======== RECORDS PROVIDED

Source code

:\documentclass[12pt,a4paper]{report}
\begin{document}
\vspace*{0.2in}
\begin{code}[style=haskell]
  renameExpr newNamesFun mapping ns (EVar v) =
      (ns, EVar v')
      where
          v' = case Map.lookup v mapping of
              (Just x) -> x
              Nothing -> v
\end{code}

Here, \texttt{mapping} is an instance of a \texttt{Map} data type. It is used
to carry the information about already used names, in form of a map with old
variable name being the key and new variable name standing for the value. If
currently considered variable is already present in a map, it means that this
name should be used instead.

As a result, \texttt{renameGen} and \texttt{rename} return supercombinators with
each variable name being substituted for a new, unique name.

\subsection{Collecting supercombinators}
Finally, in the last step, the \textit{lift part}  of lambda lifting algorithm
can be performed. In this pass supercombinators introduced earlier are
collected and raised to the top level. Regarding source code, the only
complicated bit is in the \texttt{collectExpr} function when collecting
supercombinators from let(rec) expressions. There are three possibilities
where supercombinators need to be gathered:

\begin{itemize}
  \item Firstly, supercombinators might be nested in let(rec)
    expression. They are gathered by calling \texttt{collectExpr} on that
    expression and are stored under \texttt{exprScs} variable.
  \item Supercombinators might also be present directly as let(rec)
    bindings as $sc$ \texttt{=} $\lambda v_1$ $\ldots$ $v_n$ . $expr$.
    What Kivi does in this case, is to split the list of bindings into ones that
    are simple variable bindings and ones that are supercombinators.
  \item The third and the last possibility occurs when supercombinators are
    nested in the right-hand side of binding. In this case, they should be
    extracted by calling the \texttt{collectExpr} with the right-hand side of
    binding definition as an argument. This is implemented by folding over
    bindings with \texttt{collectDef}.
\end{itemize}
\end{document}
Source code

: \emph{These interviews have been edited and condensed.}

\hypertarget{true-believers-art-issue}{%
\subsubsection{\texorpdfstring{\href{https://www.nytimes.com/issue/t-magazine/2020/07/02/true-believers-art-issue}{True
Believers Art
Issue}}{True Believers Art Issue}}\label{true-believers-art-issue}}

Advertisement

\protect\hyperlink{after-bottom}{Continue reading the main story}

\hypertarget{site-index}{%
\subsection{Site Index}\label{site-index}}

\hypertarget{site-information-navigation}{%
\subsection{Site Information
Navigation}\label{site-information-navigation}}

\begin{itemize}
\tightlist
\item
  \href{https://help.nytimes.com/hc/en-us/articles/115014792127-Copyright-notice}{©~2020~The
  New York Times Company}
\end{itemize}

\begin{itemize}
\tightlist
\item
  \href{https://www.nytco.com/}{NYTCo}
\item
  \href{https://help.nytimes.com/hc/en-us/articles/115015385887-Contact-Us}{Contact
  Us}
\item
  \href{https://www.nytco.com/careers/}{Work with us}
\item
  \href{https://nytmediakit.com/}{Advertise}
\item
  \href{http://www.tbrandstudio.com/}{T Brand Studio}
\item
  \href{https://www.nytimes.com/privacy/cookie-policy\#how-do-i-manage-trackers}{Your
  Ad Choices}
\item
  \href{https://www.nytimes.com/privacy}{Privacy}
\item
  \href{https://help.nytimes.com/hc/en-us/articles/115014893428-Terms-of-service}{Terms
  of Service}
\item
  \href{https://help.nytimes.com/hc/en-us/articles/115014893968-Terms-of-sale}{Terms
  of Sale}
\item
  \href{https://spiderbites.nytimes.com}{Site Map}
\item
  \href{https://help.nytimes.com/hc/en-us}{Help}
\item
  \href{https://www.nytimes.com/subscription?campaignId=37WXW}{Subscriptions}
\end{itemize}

================
======== RECORDS PROVIDED

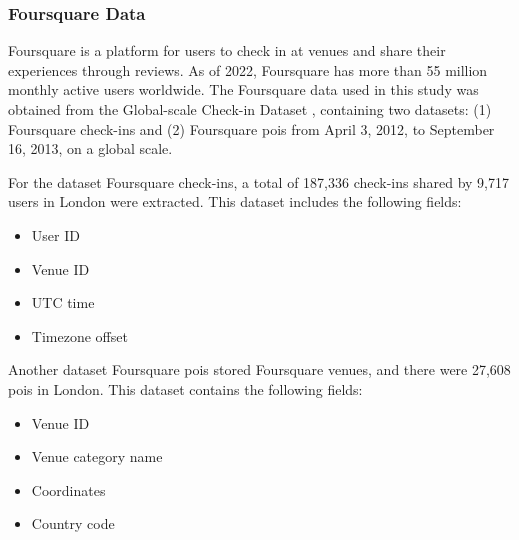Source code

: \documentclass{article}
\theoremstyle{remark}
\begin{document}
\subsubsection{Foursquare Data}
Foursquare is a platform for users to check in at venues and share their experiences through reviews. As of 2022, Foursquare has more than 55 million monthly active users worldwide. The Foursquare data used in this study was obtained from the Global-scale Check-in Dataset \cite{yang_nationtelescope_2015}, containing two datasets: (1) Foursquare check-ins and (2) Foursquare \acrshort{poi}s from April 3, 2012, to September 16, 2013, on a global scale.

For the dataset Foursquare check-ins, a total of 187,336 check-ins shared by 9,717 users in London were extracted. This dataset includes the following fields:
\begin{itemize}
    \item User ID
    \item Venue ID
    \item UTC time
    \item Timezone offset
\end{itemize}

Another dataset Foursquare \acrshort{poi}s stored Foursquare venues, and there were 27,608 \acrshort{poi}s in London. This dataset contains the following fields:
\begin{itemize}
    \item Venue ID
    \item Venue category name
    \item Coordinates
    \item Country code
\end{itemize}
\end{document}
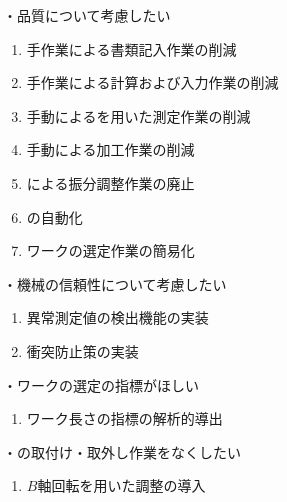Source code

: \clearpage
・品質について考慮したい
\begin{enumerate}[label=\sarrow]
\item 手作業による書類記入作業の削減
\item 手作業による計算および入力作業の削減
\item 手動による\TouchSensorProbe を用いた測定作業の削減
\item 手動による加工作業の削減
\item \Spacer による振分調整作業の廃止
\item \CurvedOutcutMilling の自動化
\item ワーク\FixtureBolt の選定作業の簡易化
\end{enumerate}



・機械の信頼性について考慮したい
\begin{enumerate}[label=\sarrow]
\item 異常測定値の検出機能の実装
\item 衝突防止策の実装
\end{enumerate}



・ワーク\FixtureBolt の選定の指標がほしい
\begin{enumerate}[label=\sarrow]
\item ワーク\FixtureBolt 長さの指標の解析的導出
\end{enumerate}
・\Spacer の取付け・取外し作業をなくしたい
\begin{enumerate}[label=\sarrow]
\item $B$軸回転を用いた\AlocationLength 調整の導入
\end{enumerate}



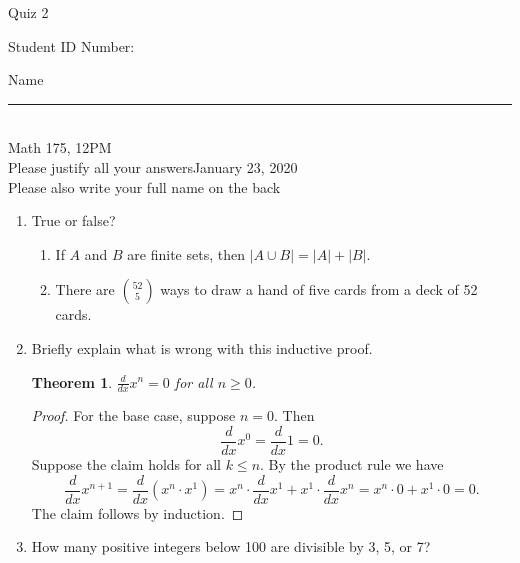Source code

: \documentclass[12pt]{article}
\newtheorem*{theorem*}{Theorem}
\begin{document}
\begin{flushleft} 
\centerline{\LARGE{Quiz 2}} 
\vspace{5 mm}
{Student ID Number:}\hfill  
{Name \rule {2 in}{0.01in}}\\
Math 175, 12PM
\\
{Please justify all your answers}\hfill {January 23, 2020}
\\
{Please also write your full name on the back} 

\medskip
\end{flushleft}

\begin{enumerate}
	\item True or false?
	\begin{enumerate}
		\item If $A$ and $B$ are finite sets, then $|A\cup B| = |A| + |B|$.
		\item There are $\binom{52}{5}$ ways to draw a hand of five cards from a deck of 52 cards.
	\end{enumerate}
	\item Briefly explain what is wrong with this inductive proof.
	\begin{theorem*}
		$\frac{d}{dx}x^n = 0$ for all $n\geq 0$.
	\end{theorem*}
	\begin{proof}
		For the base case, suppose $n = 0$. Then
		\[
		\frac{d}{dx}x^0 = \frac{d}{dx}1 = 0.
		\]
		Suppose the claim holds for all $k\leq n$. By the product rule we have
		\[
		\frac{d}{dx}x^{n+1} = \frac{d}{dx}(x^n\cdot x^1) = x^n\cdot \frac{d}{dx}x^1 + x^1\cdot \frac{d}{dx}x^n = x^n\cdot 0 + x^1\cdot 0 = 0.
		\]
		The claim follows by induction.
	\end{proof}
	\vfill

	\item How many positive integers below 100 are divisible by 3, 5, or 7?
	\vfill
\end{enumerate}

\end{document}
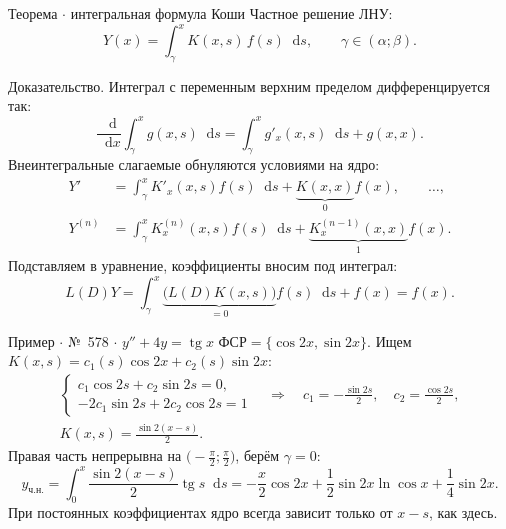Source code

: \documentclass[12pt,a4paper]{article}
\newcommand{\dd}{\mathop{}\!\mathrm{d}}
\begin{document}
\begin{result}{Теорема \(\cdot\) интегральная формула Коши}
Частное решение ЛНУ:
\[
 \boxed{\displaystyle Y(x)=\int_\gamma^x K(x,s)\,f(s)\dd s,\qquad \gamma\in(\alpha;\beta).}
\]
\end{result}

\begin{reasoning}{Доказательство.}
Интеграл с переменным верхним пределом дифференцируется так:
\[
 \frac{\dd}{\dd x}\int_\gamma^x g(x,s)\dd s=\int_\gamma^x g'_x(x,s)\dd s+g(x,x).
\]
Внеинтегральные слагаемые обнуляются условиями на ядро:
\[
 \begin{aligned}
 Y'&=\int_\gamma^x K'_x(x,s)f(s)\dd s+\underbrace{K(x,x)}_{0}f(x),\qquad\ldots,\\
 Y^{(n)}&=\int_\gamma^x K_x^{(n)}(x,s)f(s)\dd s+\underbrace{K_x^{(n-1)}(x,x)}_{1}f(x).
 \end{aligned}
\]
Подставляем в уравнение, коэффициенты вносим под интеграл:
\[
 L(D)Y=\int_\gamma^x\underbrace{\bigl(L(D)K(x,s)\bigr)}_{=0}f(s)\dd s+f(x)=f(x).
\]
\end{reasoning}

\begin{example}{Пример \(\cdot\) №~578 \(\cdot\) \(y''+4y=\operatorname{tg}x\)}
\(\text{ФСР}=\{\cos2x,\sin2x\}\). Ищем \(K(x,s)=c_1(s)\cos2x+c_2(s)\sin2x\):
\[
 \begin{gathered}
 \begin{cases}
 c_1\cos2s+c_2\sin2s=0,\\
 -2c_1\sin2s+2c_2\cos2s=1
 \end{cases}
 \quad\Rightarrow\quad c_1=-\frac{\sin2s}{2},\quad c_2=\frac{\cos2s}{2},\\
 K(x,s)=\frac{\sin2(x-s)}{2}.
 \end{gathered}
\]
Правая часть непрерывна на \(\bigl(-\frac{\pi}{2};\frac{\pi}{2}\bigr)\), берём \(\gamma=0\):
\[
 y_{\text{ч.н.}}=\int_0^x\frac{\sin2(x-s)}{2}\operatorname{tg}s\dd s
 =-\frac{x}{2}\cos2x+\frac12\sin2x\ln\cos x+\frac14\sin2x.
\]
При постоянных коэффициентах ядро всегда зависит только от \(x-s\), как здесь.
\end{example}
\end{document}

================
======== RECORDS PROVIDED

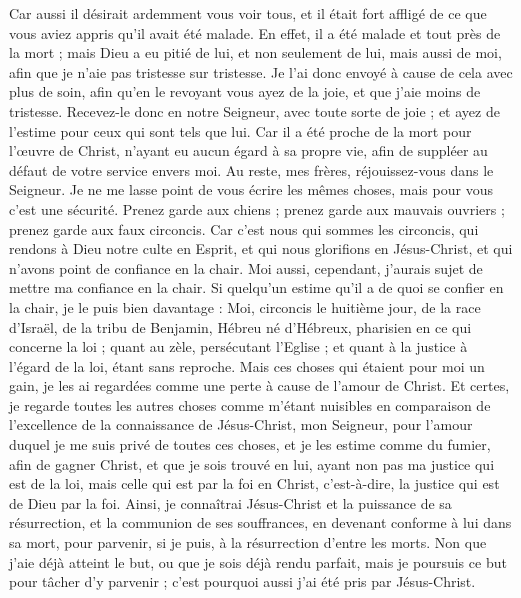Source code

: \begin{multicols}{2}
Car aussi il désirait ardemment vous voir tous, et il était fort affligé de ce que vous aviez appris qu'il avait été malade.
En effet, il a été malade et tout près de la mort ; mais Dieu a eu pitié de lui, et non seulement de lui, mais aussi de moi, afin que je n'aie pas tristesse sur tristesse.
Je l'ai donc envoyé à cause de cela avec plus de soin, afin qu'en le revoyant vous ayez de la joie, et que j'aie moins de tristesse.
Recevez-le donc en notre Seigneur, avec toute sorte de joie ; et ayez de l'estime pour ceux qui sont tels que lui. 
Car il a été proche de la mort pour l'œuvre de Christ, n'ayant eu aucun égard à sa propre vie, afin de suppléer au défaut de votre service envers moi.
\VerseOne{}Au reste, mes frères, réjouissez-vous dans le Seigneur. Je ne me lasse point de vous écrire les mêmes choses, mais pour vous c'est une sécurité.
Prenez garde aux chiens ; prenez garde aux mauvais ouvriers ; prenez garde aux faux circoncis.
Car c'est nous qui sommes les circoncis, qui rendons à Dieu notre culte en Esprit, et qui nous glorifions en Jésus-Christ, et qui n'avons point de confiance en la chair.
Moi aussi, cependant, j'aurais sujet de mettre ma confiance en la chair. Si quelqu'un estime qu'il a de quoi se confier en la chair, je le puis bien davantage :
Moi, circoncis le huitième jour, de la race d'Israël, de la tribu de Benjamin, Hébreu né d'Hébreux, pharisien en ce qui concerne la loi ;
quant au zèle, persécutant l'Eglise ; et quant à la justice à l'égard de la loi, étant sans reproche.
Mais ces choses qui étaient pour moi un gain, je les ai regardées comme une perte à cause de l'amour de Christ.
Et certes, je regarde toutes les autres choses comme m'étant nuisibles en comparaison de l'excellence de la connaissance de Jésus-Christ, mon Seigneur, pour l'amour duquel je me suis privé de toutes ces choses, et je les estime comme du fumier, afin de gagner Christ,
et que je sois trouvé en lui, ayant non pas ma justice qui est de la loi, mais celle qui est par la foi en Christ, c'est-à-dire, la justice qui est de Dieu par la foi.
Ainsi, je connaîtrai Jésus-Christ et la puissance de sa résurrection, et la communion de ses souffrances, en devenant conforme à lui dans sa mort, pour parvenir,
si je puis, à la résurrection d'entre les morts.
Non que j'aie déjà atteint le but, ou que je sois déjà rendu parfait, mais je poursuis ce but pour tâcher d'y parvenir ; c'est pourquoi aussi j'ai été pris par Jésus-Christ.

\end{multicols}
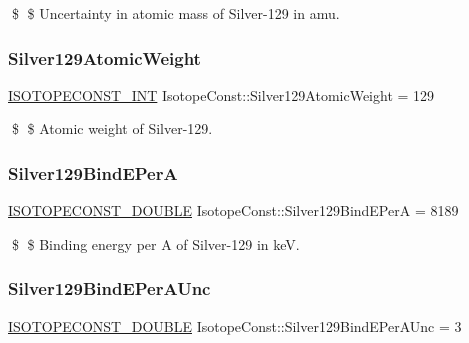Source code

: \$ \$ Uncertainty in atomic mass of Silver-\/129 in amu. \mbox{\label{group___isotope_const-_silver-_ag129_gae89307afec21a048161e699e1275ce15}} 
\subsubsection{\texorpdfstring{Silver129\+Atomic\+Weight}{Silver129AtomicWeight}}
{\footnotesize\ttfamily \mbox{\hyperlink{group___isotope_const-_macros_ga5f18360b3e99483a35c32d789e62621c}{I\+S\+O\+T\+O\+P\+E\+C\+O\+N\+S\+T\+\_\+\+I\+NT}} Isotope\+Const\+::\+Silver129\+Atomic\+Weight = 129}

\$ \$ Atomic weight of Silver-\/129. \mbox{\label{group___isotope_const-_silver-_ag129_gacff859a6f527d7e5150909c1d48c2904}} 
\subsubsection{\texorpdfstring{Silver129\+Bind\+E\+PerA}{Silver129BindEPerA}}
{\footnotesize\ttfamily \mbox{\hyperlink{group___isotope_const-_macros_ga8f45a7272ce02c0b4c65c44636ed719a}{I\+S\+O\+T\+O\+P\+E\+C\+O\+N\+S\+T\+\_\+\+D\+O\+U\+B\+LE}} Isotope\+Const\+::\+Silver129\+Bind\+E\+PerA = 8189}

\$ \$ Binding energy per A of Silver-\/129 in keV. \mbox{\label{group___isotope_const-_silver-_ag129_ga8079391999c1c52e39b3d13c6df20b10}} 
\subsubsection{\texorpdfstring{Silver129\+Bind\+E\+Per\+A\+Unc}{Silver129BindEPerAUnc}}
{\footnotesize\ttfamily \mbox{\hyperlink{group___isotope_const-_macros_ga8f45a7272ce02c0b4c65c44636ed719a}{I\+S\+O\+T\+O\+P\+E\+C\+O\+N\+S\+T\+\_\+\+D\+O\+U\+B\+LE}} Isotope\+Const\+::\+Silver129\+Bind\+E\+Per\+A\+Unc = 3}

================

Return only those lines of the records that contain the string "parvenir".

Ainsi, je connaîtrai Jésus-Christ et la puissance de sa résurrection, et la communion de ses souffrances, en devenant conforme à lui dans sa mort, pour parvenir,
Non que j'aie déjà atteint le but, ou que je sois déjà rendu parfait, mais je poursuis ce but pour tâcher d'y parvenir ; c'est pourquoi aussi j'ai été pris par Jésus-Christ.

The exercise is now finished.